Early July brings to mind images and thoughts of 1776, the Continental Congress, Founding Fathers and the Declaration of Independence. We cherish the words that define America:
We hold these truths to be self-evident, that all men are created equal; that they are endowed by their Creator with certain unalienable rights; that among these are Life, Liberty, and the pursuit of Happiness. ...
Thomas Jefferson originally wrote "property" — not happiness. Property ownership is a pillar of free societies, guaranteeing economic mobility and prosperity, personal security and is the guarantor of all rights (protecting people from government prohibitions on the practice of religion and speech, for example). It's a basis of enlightenment thinking and Jefferson borrowed it from John Locke who wrote about "the right to Life, Liberty and Property." However, allies such as Ben Franklin argued that northern colonies would construe "property" to include, if not outright mean, "slaves." Yet another unfortunate consequence of that treacherous institution.

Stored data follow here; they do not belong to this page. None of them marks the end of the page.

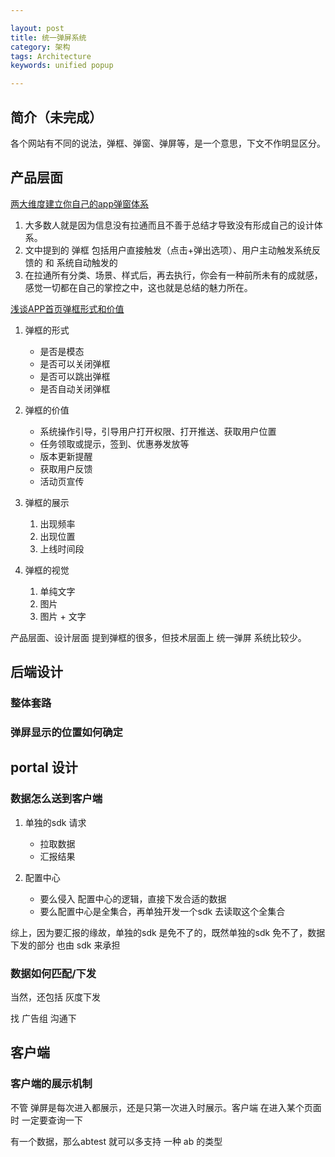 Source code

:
 ```yaml
---

layout: post
title: 统一弹屏系统
category: 架构
tags: Architecture
keywords: unified popup

---
```


## 简介（未完成）

各个网站有不同的说法，弹框、弹窗、弹屏等，是一个意思，下文不作明显区分。

## 产品层面

[两大维度建立你自己的app弹窗体系](https://www.jianshu.com/p/3f35badaae00)

1. 大多数人就是因为信息没有拉通而且不善于总结才导致没有形成自己的设计体系。
2. 文中提到的 弹框 包括用户直接触发（点击+弹出选项）、用户主动触发系统反馈的 和 系统自动触发的
3. 在拉通所有分类、场景、样式后，再去执行，你会有一种前所未有的成就感，感觉一切都在自己的掌控之中，这也就是总结的魅力所在。


[浅谈APP首页弹框形式和价值](http://www.woshipm.com/pd/638886.html)

1. 弹框的形式

	* 是否是模态
	* 是否可以关闭弹框
	* 是否可以跳出弹框
	* 是否自动关闭弹框

2. 弹框的价值

	* 系统操作引导，引导用户打开权限、打开推送、获取用户位置
	* 任务领取或提示，签到、优惠券发放等
	* 版本更新提醒
	* 获取用户反馈
	* 活动页宣传

3. 弹框的展示

	1. 出现频率
	2. 出现位置
	5. 上线时间段

4. 弹框的视觉

	1. 单纯文字
	2. 图片
	3. 图片 + 文字
	

产品层面、设计层面 提到弹框的很多，但技术层面上  统一弹屏 系统比较少。


## 后端设计

### 整体套路

### 弹屏显示的位置如何确定

## portal 设计

### 数据怎么送到客户端

1. 单独的sdk 请求
	
	* 拉取数据
	* 汇报结果
2. 配置中心

	* 要么侵入 配置中心的逻辑，直接下发合适的数据
	* 要么配置中心是全集合，再单独开发一个sdk 去读取这个全集合

综上，因为要汇报的缘故，单独的sdk 是免不了的，既然单独的sdk 免不了，数据下发的部分 也由 sdk 来承担

### 数据如何匹配/下发

当然，还包括 灰度下发

找 广告组 沟通下

## 客户端

### 客户端的展示机制

不管 弹屏是每次进入都展示，还是只第一次进入时展示。客户端 在进入某个页面时 一定要查询一下

有一个数据，那么abtest 就可以多支持 一种 ab 的类型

Including "happiness" in our founding document has, regrettably, given everyone from liberals, secular leftists and self-styled libertarians — even some conservatives — the false impression that we have the natural right to pursue anything that makes us happy. Thus, the genesis of movements for the legalization of same-sex marriage, for example, which really are infringements on others' rights. But that's another story.

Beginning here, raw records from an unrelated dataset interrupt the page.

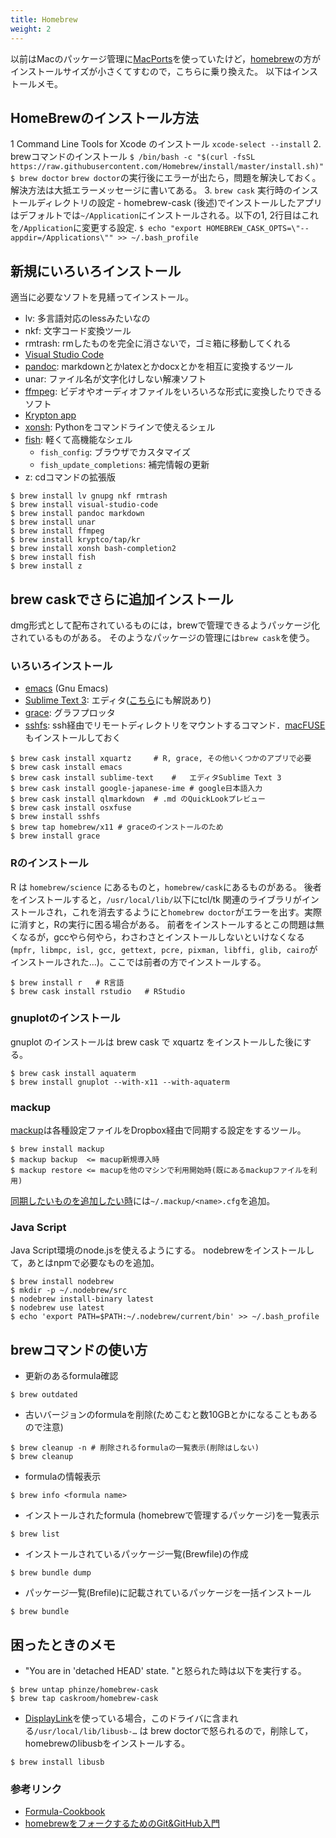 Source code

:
 ```yaml
---
title: Homebrew
weight: 2
---
```


以前はMacのパッケージ管理に[MacPorts](../macports)を使っていたけど，[homebrew](http://brew.sh/)の方がインストールサイズが小さくてすむので，こちらに乗り換えた。
以下はインストールメモ。

## HomeBrewのインストール方法

<!--1. **MacPortsから移行する時**: MacPortsから移行する場合はMacPortsをアンインストールしておく。方法は[こちら](../macports)。-->
1 Command Line Tools for Xcode のインストール
	```
	xcode-select --install
	```
2. brewコマンドのインストール
	```
	$ /bin/bash -c "$(curl -fsSL https://raw.githubusercontent.com/Homebrew/install/master/install.sh)"
	$ brew doctor
	```
	`brew doctor`の実行後にエラーが出たら，問題を解決しておく。解決方法は大抵エラーメッセージに書いてある。
3. `brew cask` 実行時のインストールディレクトリの設定
	- homebrew-cask (後述)でインストールしたアプリはデフォルトでは`~/Application`にインストールされる。以下の1, 2行目はこれを`/Application`に変更する設定.
	```
	$ echo "export HOMEBREW_CASK_OPTS=\"--appdir=/Applications\"" >> ~/.bash_profile
	```

## 新規にいろいろインストール

適当に必要なソフトを見繕ってインストール。

- lv:  多言語対応のlessみたいなの
- nkf: 文字コード変換ツール
- rmtrash: rmしたものを完全に消さないで，ゴミ箱に移動してくれる
- [Visual Studio Code](https://azure.microsoft.com/ja-jp/products/visual-studio-code/)
- [pandoc](http://sky-y.github.io/site-pandoc-jp/users-guide/): markdownとかlatexとかdocxとかを相互に変換するツール
- unar: ファイル名が文字化けしない解凍ソフト
- [ffmpeg](https://www.ffmpeg.org/): ビデオやオーディオファイルをいろいろな形式に変換したりできるソフト
- [Krypton app](https://krypt.co/docs/start/installation.html)
- [xonsh](https://xon.sh/index.html): Pythonをコマンドラインで使えるシェル
- [fish](https://fishshell.com/): 軽くて高機能なシェル
	- `fish_config`: ブラウザでカスタマイズ
	- `fish_update_completions`: 補完情報の更新
- z: cdコマンドの拡張版

```
$ brew install lv gnupg nkf rmtrash
$ brew install visual-studio-code
$ brew install pandoc markdown
$ brew install unar
$ brew install ffmpeg
$ brew install kryptco/tap/kr
$ brew install xonsh bash-completion2
$ brew install fish
$ brew install z
```

## brew caskでさらに追加インストール

dmg形式として配布されているものには，brewで管理できるようパッケージ化されているものがある。
そのようなパッケージの管理には`brew cask`を使う。

### いろいろインストール

- [emacs](http://emacsformacosx.com) (Gnu Emacs)
- [Sublime Text 3](https://www.sublimetext.com/): エディタ([こちら](/editors/sublime)にも解説あり)
- [grace](http://plasma-gate.weizmann.ac.il/Grace/): グラフプロッタ
- [sshfs](https://formulae.brew.sh/formula/sshfs): ssh経由でリモートディレクトリをマウントするコマンド．[macFUSE](https://osxfuse.github.io/)もインストールしておく


```
$ brew cask install xquartz     # R, grace, その他いくつかのアプリで必要
$ brew cask install emacs
$ brew cask install sublime-text	#	エディタSublime Text 3
$ brew cask install google-japanese-ime	# google日本語入力
$ brew cask install qlmarkdown  # .md のQuickLookプレビュー
$ brew cask install osxfuse
$ brew install sshfs
$ brew tap homebrew/x11 # graceのインストールのため
$ brew install grace
```

### Rのインストール<a id="R"></a>

R は `homebrew/science` にあるものと，`homebrew/cask`にあるものがある。
後者をインストールすると，`/usr/local/lib/`以下にtcl/tk 関連のライブラリがインストールされ，これを消去するようにと`homebrew doctor`がエラーを出す。実際に消すと，Rの実行に困る場合がある。
前者をインストールするとこの問題は無くなるが，gccやら何やら，わさわさとインストールしないといけなくなる(`mpfr, libmpc, isl, gcc, gettext, pcre, pixman, libffi, glib, cairo`がインストールされた...)。ここでは前者の方でインストールする。

```
$ brew install r   # R言語
$ brew cask install rstudio   # RStudio
```

### gnuplotのインストール

gnuplot のインストールは brew cask で xquartz をインストールした後にする。
```
$ brew cask install aquaterm
$ brew install gnuplot --with-x11 --with-aquaterm
```

### mackup

[mackup](https://github.com/lra/mackup/)は各種設定ファイルをDropbox経由で同期する設定をするツール。
```
$ brew install mackup
$ mackup backup  <= macup新規導入時
$ mackup restore <= macupを他のマシンで利用開始時(既にあるmackupファイルを利用)
```
[同期したいものを追加したい時](https://github.com/lra/mackup/tree/master/doc#add-support-for-an-application-or-any-file-or-directory)には`~/.mackup/<name>.cfg`を追加。

### Java Script

Java Script環境のnode.jsを使えるようにする。
nodebrewをインストールして，あとはnpmで必要なものを追加。
```
$ brew install nodebrew
$ mkdir -p ~/.nodebrew/src
$ nodebrew install-binary latest
$ nodebrew use latest
$ echo 'export PATH=$PATH:~/.nodebrew/current/bin' >> ~/.bash_profile
```

## brewコマンドの使い方

- 更新のあるformula確認
```
$ brew outdated
```
- 古いバージョンのformulaを削除(ためこむと数10GBとかになることもあるので注意)
```
$ brew cleanup -n # 削除されるformulaの一覧表示(削除はしない)
$ brew cleanup
```
- formulaの情報表示
```
$ brew info <formula name>
```
- インストールされたformula (homebrewで管理するパッケージ)を一覧表示
```
$ brew list
```
- インストールされているパッケージ一覧(Brewfile)の作成
```
$ brew bundle dump
```
- パッケージ一覧(Brefile)に記載されているパッケージを一括インストール
```
$ brew bundle
```


## 困ったときのメモ

- "You are in 'detached HEAD' state. "と怒られた時は以下を実行する。
```
$ brew untap phinze/homebrew-cask
$ brew tap caskroom/homebrew-cask
```
- [DisplayLink](http://www.displaylink.com/downloads/macos)を使っている場合，このドライバに含まれる`/usr/local/lib/libusb-…` は brew doctorで怒られるので，削除して，homebrewのlibusbをインストールする。
```
$ brew install libusb
```

### 参考リンク

- [Formula-Cookbook](https://github.com/Homebrew/homebrew/wiki/Formula-Cookbook)
- [homebrewをフォークするためのGit&GitHub入門](http://toggtc.hatenablog.com/entry/2012/02/25/232434)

More appropriately, and accurately, the definition of freedom is not the absence of control enabling one to act in any way any individual sees fit to meet his or her tastes or inclinations. Rather, true freedom is more accurately defined in a way such as stated by Saint John Paul The Great:
Freedom consists not in doing what we like, but in having the right to do what we ought.
The Founding Fathers did not mean the "happiness" part of the Declaration to be misinterpreted to the point of cultural chaos. Their writings verify that. But today, we are paying the price for one of the rare instances the Founders failed to foresee: That in the modern age, Truth would be hard to accept.
Saint John Paul The Great defined the true essence of freedom. It's hard to defend. It's hard to practice.